LIMA (Reuters) - Peru's departing President Alan Garcia on Friday praised the Cabinet assembled by leftist President-elect Ollanta Humala for its balance and said it would guarantee economic stability.
Garcia said Humala's picks ensure that Peru "will continue to attract foreign investment" to one of the world's fastest-growing economies. Garcia embraced conservative fiscal and monetary policies in his second term after his disastrous first term in the 1980s ended in hyperinflation and a debt default caused by populist measures.
"I think so far that the eight confirmed are people who guarantee that growth will be maintained at the same time that social programs and infrastructure programs are emphasized," Garcia told reporters.
"It's a balanced Cabinet, that reassures international and domestic capital for continued investment and job growth," Garcia said.

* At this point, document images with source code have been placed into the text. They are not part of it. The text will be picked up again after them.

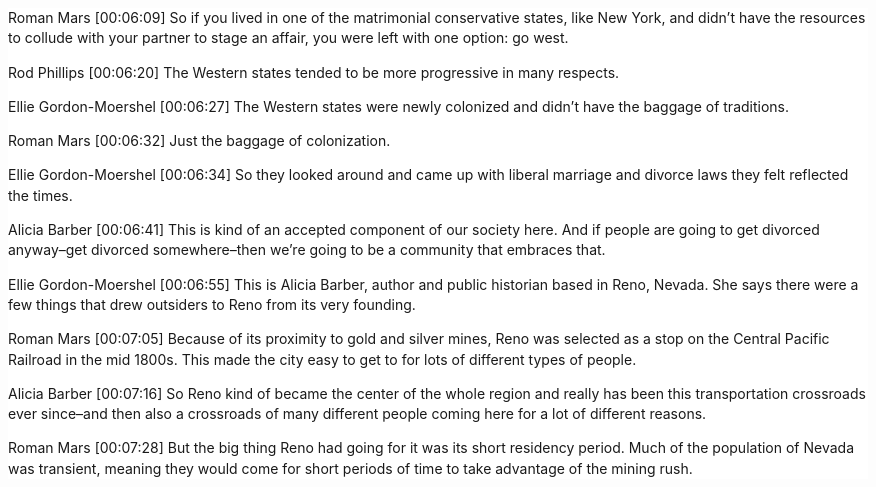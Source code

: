 
Roman Mars 
[00:06:09] 
So if you lived in one of the matrimonial conservative states, like New York, and didn’t have the resources to collude with your partner to stage an affair, you were left with one option: go west. 


Rod Phillips 
[00:06:20] 
The Western states tended to be more progressive in many respects. 


Ellie Gordon-Moershel 
[00:06:27] 
The Western states were newly colonized and didn’t have the baggage of traditions. 


Roman Mars 
[00:06:32] 
Just the baggage of colonization. 


Ellie Gordon-Moershel 
[00:06:34] 
So they looked around and came up with liberal marriage and divorce laws they felt reflected the times. 


Alicia Barber 
[00:06:41] 
This is kind of an accepted component of our society here. And if people are going to get divorced anyway–get divorced somewhere–then we’re going to be a community that embraces that. 


Ellie Gordon-Moershel 
[00:06:55] 
This is Alicia Barber, author and public historian based in Reno, Nevada. She says there were a few things that drew outsiders to Reno from its very founding. 


Roman Mars 
[00:07:05] 
Because of its proximity to gold and silver mines, Reno was selected as a stop on the Central Pacific Railroad in the mid 1800s. This made the city easy to get to for lots of different types of people. 


Alicia Barber 
[00:07:16] 
So Reno kind of became the center of the whole region and really has been this transportation crossroads ever since–and then also a crossroads of many different people coming here for a lot of different reasons. 


Roman Mars 
[00:07:28] 
But the big thing Reno had going for it was its short residency period. Much of the population of Nevada was transient, meaning they would come for short periods of time to take advantage of the mining rush. 
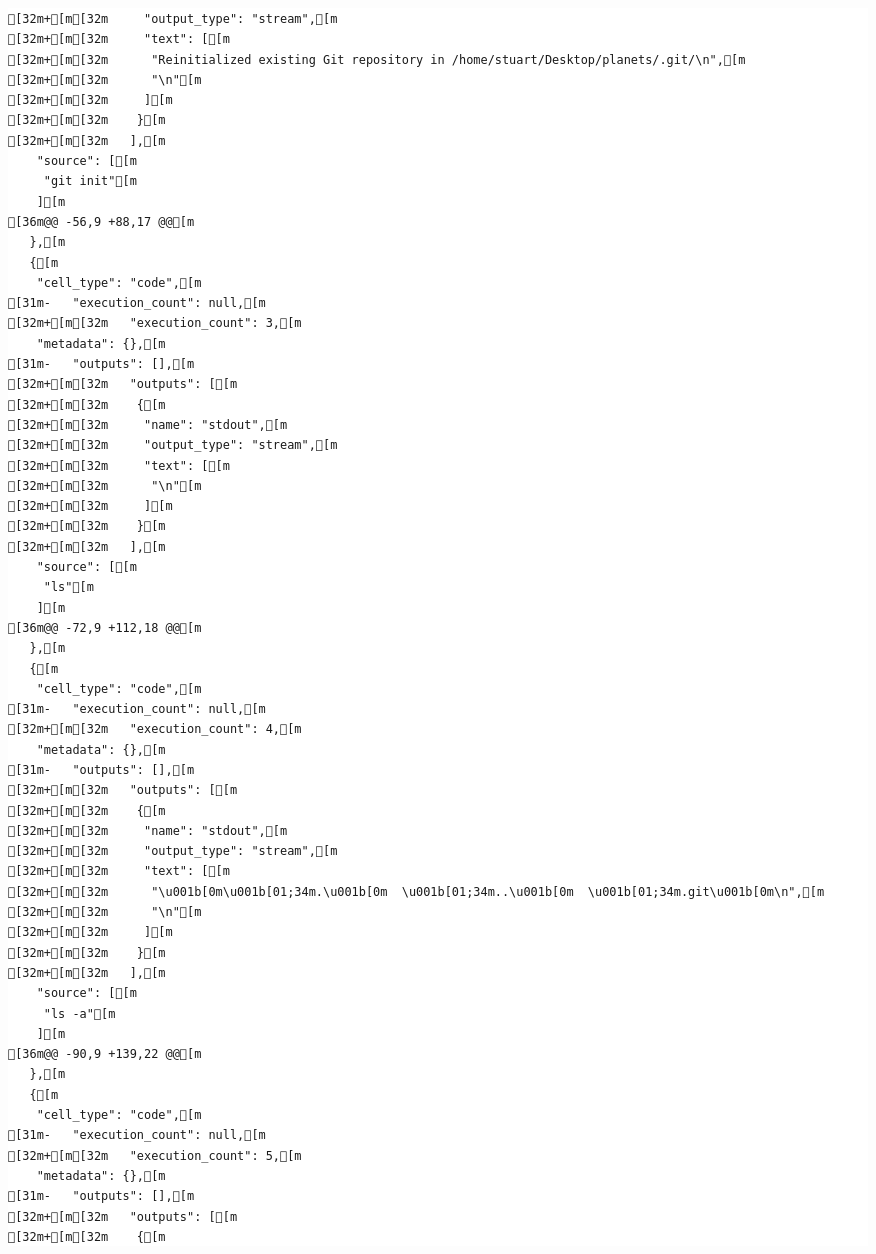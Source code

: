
 ```
[32m+[m[32m     "output_type": "stream",[m
[32m+[m[32m     "text": [[m
[32m+[m[32m      "Reinitialized existing Git repository in /home/stuart/Desktop/planets/.git/\n",[m
[32m+[m[32m      "\n"[m
[32m+[m[32m     ][m
[32m+[m[32m    }[m
[32m+[m[32m   ],[m
    "source": [[m
     "git init"[m
    ][m
[36m@@ -56,9 +88,17 @@[m
   },[m
   {[m
    "cell_type": "code",[m
[31m-   "execution_count": null,[m
[32m+[m[32m   "execution_count": 3,[m
    "metadata": {},[m
[31m-   "outputs": [],[m
[32m+[m[32m   "outputs": [[m
[32m+[m[32m    {[m
[32m+[m[32m     "name": "stdout",[m
[32m+[m[32m     "output_type": "stream",[m
[32m+[m[32m     "text": [[m
[32m+[m[32m      "\n"[m
[32m+[m[32m     ][m
[32m+[m[32m    }[m
[32m+[m[32m   ],[m
    "source": [[m
     "ls"[m
    ][m
[36m@@ -72,9 +112,18 @@[m
   },[m
   {[m
    "cell_type": "code",[m
[31m-   "execution_count": null,[m
[32m+[m[32m   "execution_count": 4,[m
    "metadata": {},[m
[31m-   "outputs": [],[m
[32m+[m[32m   "outputs": [[m
[32m+[m[32m    {[m
[32m+[m[32m     "name": "stdout",[m
[32m+[m[32m     "output_type": "stream",[m
[32m+[m[32m     "text": [[m
[32m+[m[32m      "\u001b[0m\u001b[01;34m.\u001b[0m  \u001b[01;34m..\u001b[0m  \u001b[01;34m.git\u001b[0m\n",[m
[32m+[m[32m      "\n"[m
[32m+[m[32m     ][m
[32m+[m[32m    }[m
[32m+[m[32m   ],[m
    "source": [[m
     "ls -a"[m
    ][m
[36m@@ -90,9 +139,22 @@[m
   },[m
   {[m
    "cell_type": "code",[m
[31m-   "execution_count": null,[m
[32m+[m[32m   "execution_count": 5,[m
    "metadata": {},[m
[31m-   "outputs": [],[m
[32m+[m[32m   "outputs": [[m
[32m+[m[32m    {[m
```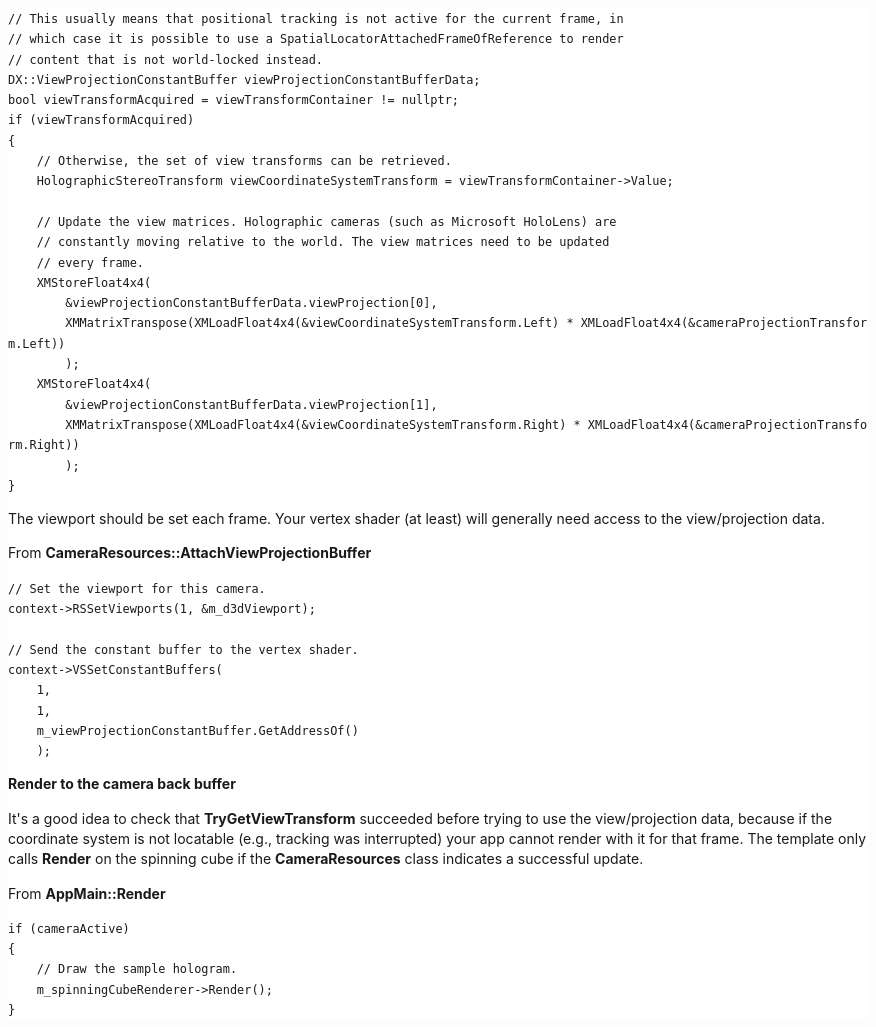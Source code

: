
 ```
// This usually means that positional tracking is not active for the current frame, in
// which case it is possible to use a SpatialLocatorAttachedFrameOfReference to render
// content that is not world-locked instead.
DX::ViewProjectionConstantBuffer viewProjectionConstantBufferData;
bool viewTransformAcquired = viewTransformContainer != nullptr;
if (viewTransformAcquired)
{
    // Otherwise, the set of view transforms can be retrieved.
    HolographicStereoTransform viewCoordinateSystemTransform = viewTransformContainer->Value;
        
    // Update the view matrices. Holographic cameras (such as Microsoft HoloLens) are
    // constantly moving relative to the world. The view matrices need to be updated
    // every frame.
    XMStoreFloat4x4(
        &viewProjectionConstantBufferData.viewProjection[0],
        XMMatrixTranspose(XMLoadFloat4x4(&viewCoordinateSystemTransform.Left) * XMLoadFloat4x4(&cameraProjectionTransform.Left))
        );
    XMStoreFloat4x4(
        &viewProjectionConstantBufferData.viewProjection[1],
        XMMatrixTranspose(XMLoadFloat4x4(&viewCoordinateSystemTransform.Right) * XMLoadFloat4x4(&cameraProjectionTransform.Right))
        );
}
```

The viewport should be set each frame. Your vertex shader (at least) will generally need access to the view/projection data.


From **CameraResources::AttachViewProjectionBuffer**

```
// Set the viewport for this camera.
context->RSSetViewports(1, &m_d3dViewport);
   
// Send the constant buffer to the vertex shader.
context->VSSetConstantBuffers(
    1,
    1,
    m_viewProjectionConstantBuffer.GetAddressOf()
    );
```

**Render to the camera back buffer**

It's a good idea to check that **TryGetViewTransform** succeeded before trying to use the view/projection data, because if the coordinate system is not locatable (e.g., tracking was interrupted) your app cannot render with it for that frame. The template only calls **Render** on the spinning cube if the **CameraResources** class indicates a successful update.


From **AppMain::Render**

```
if (cameraActive)
{
    // Draw the sample hologram.
    m_spinningCubeRenderer->Render();
}
```
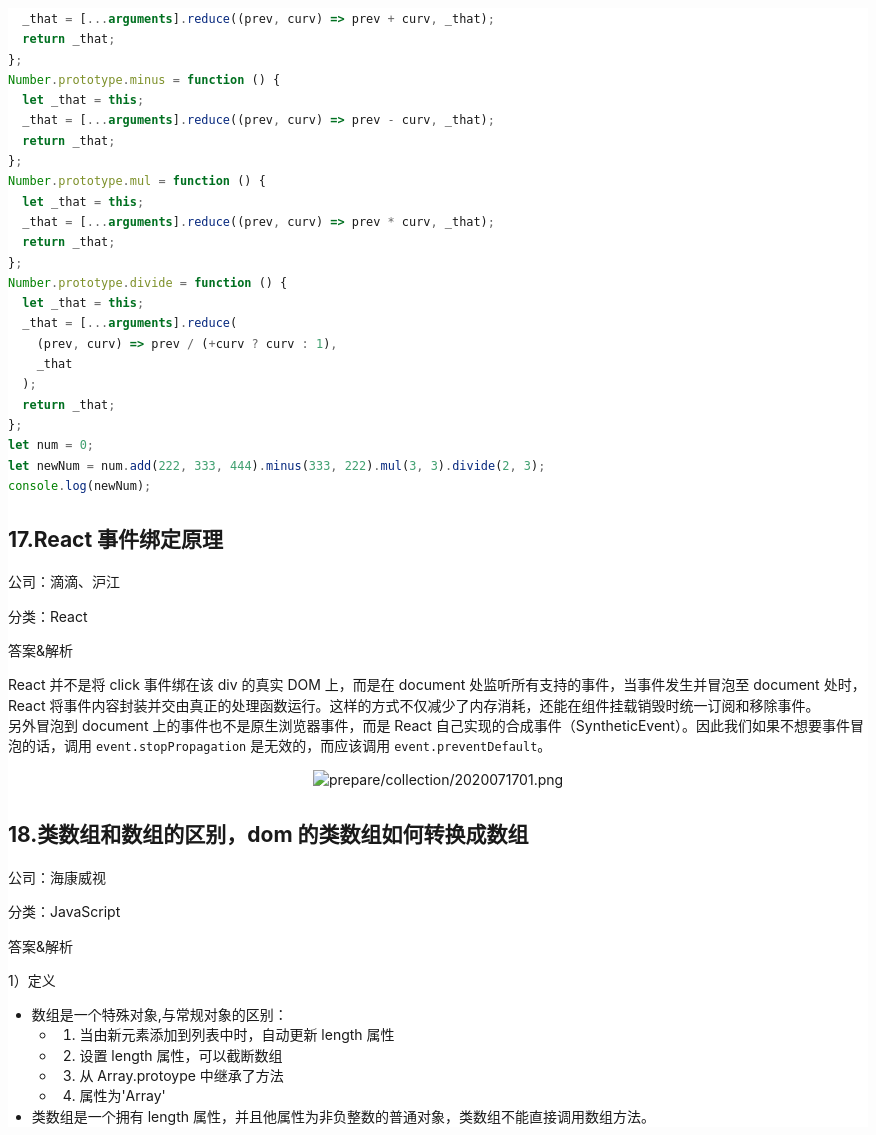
 ```js
  _that = [...arguments].reduce((prev, curv) => prev + curv, _that);
  return _that;
};
Number.prototype.minus = function () {
  let _that = this;
  _that = [...arguments].reduce((prev, curv) => prev - curv, _that);
  return _that;
};
Number.prototype.mul = function () {
  let _that = this;
  _that = [...arguments].reduce((prev, curv) => prev * curv, _that);
  return _that;
};
Number.prototype.divide = function () {
  let _that = this;
  _that = [...arguments].reduce(
    (prev, curv) => prev / (+curv ? curv : 1),
    _that
  );
  return _that;
};
let num = 0;
let newNum = num.add(222, 333, 444).minus(333, 222).mul(3, 3).divide(2, 3);
console.log(newNum);
```

## 17.React 事件绑定原理

公司：滴滴、沪江

分类：React

答案&解析

React 并不是将 click 事件绑在该 div 的真实 DOM 上，而是在 document 处监听所有支持的事件，当事件发生并冒泡至 document 处时，React 将事件内容封装并交由真正的处理函数运行。这样的方式不仅减少了内存消耗，还能在组件挂载销毁时统一订阅和移除事件。  
另外冒泡到 document 上的事件也不是原生浏览器事件，而是 React 自己实现的合成事件（SyntheticEvent）。因此我们如果不想要事件冒泡的话，调用 `event.stopPropagation` 是无效的，而应该调用 `event.preventDefault`。

<div align="center"><img :src="$withBase('/images/prepare/collection/2020071701.png')" alt="prepare/collection/2020071701.png"></div>

## 18.类数组和数组的区别，dom 的类数组如何转换成数组

公司：海康威视

分类：JavaScript

答案&解析

1）定义

- 数组是一个特殊对象,与常规对象的区别：
  - 1. 当由新元素添加到列表中时，自动更新 length 属性
  - 2. 设置 length 属性，可以截断数组
  - 3. 从 Array.protoype 中继承了方法
  - 4. 属性为'Array'
- 类数组是一个拥有 length 属性，并且他属性为非负整数的普通对象，类数组不能直接调用数组方法。
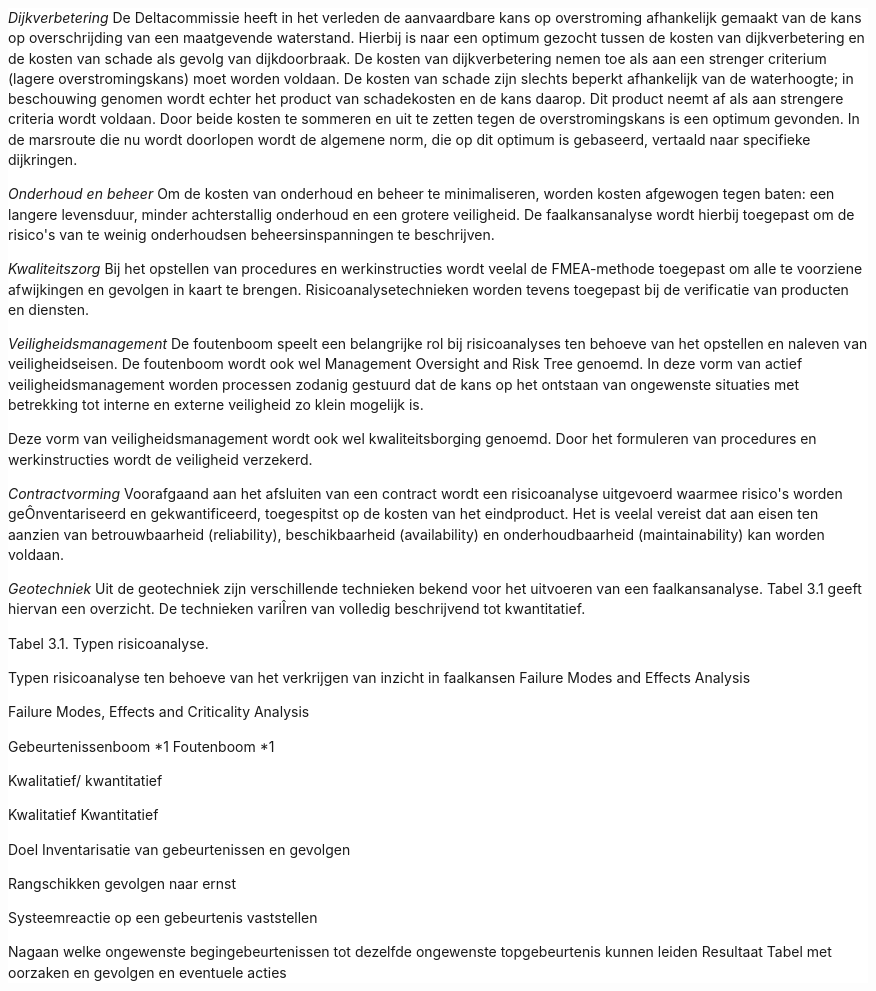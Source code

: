 _Dijkverbetering_ De Deltacommissie heeft in het verleden de aanvaardbare kans op overstroming afhankelijk gemaakt van de kans op overschrijding van een maatgevende waterstand. Hierbij is naar een optimum gezocht tussen de kosten van dijkverbetering en de kosten van schade als gevolg van dijkdoorbraak. De kosten van dijkverbetering nemen toe als aan een strenger criterium (lagere overstromingskans) moet worden voldaan. De kosten van schade zijn slechts beperkt afhankelijk van de waterhoogte; in beschouwing genomen wordt echter het product van schadekosten en de kans daarop. Dit product neemt af als aan strengere criteria wordt voldaan. Door beide kosten te sommeren en uit te zetten tegen de overstromingskans is een optimum gevonden. In de marsroute die nu wordt doorlopen wordt de algemene norm, die op dit optimum is gebaseerd, vertaald naar specifieke dijkringen. 

_Onderhoud en beheer_ Om de kosten van onderhoud en beheer te minimaliseren, worden kosten afgewogen tegen baten: een langere levensduur, minder achterstallig onderhoud en een grotere veiligheid. De faalkansanalyse wordt hierbij toegepast om de risico's van te weinig onderhoudsen beheersinspanningen te beschrijven. 

_Kwaliteitszorg_ Bij het opstellen van procedures en werkinstructies wordt veelal de FMEA-methode toegepast om alle te voorziene afwijkingen en gevolgen in kaart te brengen. Risicoanalysetechnieken worden tevens toegepast bij de verificatie van producten en diensten. 

_Veiligheidsmanagement_ De foutenboom speelt een belangrijke rol bij risicoanalyses ten behoeve van het opstellen en naleven van veiligheidseisen. De foutenboom wordt ook wel Management Oversight and Risk Tree genoemd. In deze vorm van actief veiligheidsmanagement worden processen zodanig gestuurd dat de kans op het ontstaan van ongewenste situaties met betrekking tot interne en externe veiligheid zo klein mogelijk is. 

Deze vorm van veiligheidsmanagement wordt ook wel kwaliteitsborging genoemd. Door het formuleren van procedures en werkinstructies wordt de veiligheid verzekerd. 


_Contractvorming_ Voorafgaand aan het afsluiten van een contract wordt een risicoanalyse uitgevoerd waarmee risico's worden geÔnventariseerd en gekwantificeerd, toegespitst op de kosten van het eindproduct. Het is veelal vereist dat aan eisen ten aanzien van betrouwbaarheid (reliability), beschikbaarheid (availability) en onderhoudbaarheid (maintainability) kan worden voldaan. 

_Geotechniek_ Uit de geotechniek zijn verschillende technieken bekend voor het uitvoeren van een faalkansanalyse. Tabel 3.1 geeft hiervan een overzicht. De technieken variÎren van volledig beschrijvend tot kwantitatief. 

Tabel 3.1. Typen risicoanalyse. 

 Typen risicoanalyse ten behoeve van het verkrijgen van inzicht in faalkansen Failure Modes and Effects Analysis 

 Failure Modes, Effects and Criticality Analysis 

 Gebeurtenissenboom *1 Foutenboom *1 

 Kwalitatief/ kwantitatief 

 Kwalitatief Kwantitatief 

 Doel Inventarisatie van gebeurtenissen en gevolgen 

 Rangschikken gevolgen naar ernst 

 Systeemreactie op een gebeurtenis vaststellen 

 Nagaan welke ongewenste begingebeurtenissen tot dezelfde ongewenste topgebeurtenis kunnen leiden Resultaat Tabel met oorzaken en gevolgen en eventuele acties 
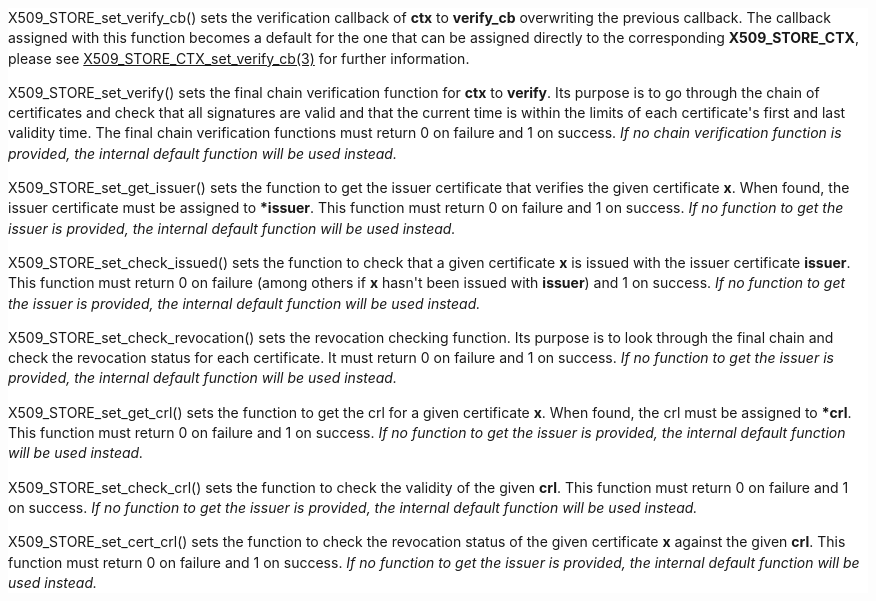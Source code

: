 X509\_STORE\_set\_verify\_cb() sets the verification callback of **ctx** to
**verify\_cb** overwriting the previous callback.
The callback assigned with this function becomes a default for the one
that can be assigned directly to the corresponding **X509\_STORE\_CTX**,
please see [X509\_STORE\_CTX\_set\_verify\_cb(3)](http://man.he.net/man3/X509_STORE_CTX_set_verify_cb) for further information.

X509\_STORE\_set\_verify() sets the final chain verification function for
**ctx** to **verify**.
Its purpose is to go through the chain of certificates and check that
all signatures are valid and that the current time is within the
limits of each certificate's first and last validity time.
The final chain verification functions must return 0 on failure and 1
on success.
_If no chain verification function is provided, the internal default
function will be used instead._

X509\_STORE\_set\_get\_issuer() sets the function to get the issuer
certificate that verifies the given certificate **x**.
When found, the issuer certificate must be assigned to **\*issuer**.
This function must return 0 on failure and 1 on success.
_If no function to get the issuer is provided, the internal default
function will be used instead._

X509\_STORE\_set\_check\_issued() sets the function to check that a given
certificate **x** is issued with the issuer certificate **issuer**.
This function must return 0 on failure (among others if **x** hasn't
been issued with **issuer**) and 1 on success.
_If no function to get the issuer is provided, the internal default
function will be used instead._

X509\_STORE\_set\_check\_revocation() sets the revocation checking
function.
Its purpose is to look through the final chain and check the
revocation status for each certificate.
It must return 0 on failure and 1 on success.
_If no function to get the issuer is provided, the internal default
function will be used instead._

X509\_STORE\_set\_get\_crl() sets the function to get the crl for a given
certificate **x**.
When found, the crl must be assigned to **\*crl**.
This function must return 0 on failure and 1 on success.
_If no function to get the issuer is provided, the internal default
function will be used instead._

X509\_STORE\_set\_check\_crl() sets the function to check the validity of
the given **crl**.
This function must return 0 on failure and 1 on success.
_If no function to get the issuer is provided, the internal default
function will be used instead._

X509\_STORE\_set\_cert\_crl() sets the function to check the revocation
status of the given certificate **x** against the given **crl**.
This function must return 0 on failure and 1 on success.
_If no function to get the issuer is provided, the internal default
function will be used instead._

Peru's economy surged nearly 9 percent last year and is on track to grow 6 percent this year on a recipe of free-trade, open markets and foreign investment. But critics have blamed Garcia for failing to steer more funding to social programs. One-third of Peruvians are stuck in poverty.
Humala, who says welfare spending must increase and will create a new ministry of social inclusion, has sought to persuade investors he has shed his radical anti-capitalist past. This week he picked two conservative economists respected on Wall Street to run the finance ministry and central bank.
While Humala's appointments could alienate hardliners in his Gana Peru party, Garcia said the new Cabinet would have a conciliatory style that could pair the growth aims of business with the social concerns of progressives.
Humala's core base of voters, in the restive provinces, have demanded greater access to government services such as education, healthcare and infrastructure spending to help fight poverty. Voters in provinces have also delayed mining and oil projects of foreign companies over fears they will cause pollution or take scarce water supplies.
"I think there will be a constructive relationship with all the political forces in the country," Garcia said.
On Friday, Jose Luis Silva, former head of the country's association of exporters, ADEX, said he accepted Humala's invitation to be trade minister. The choice all but ensures Peru's numerous free-trade agreements from China to the United States will be honored.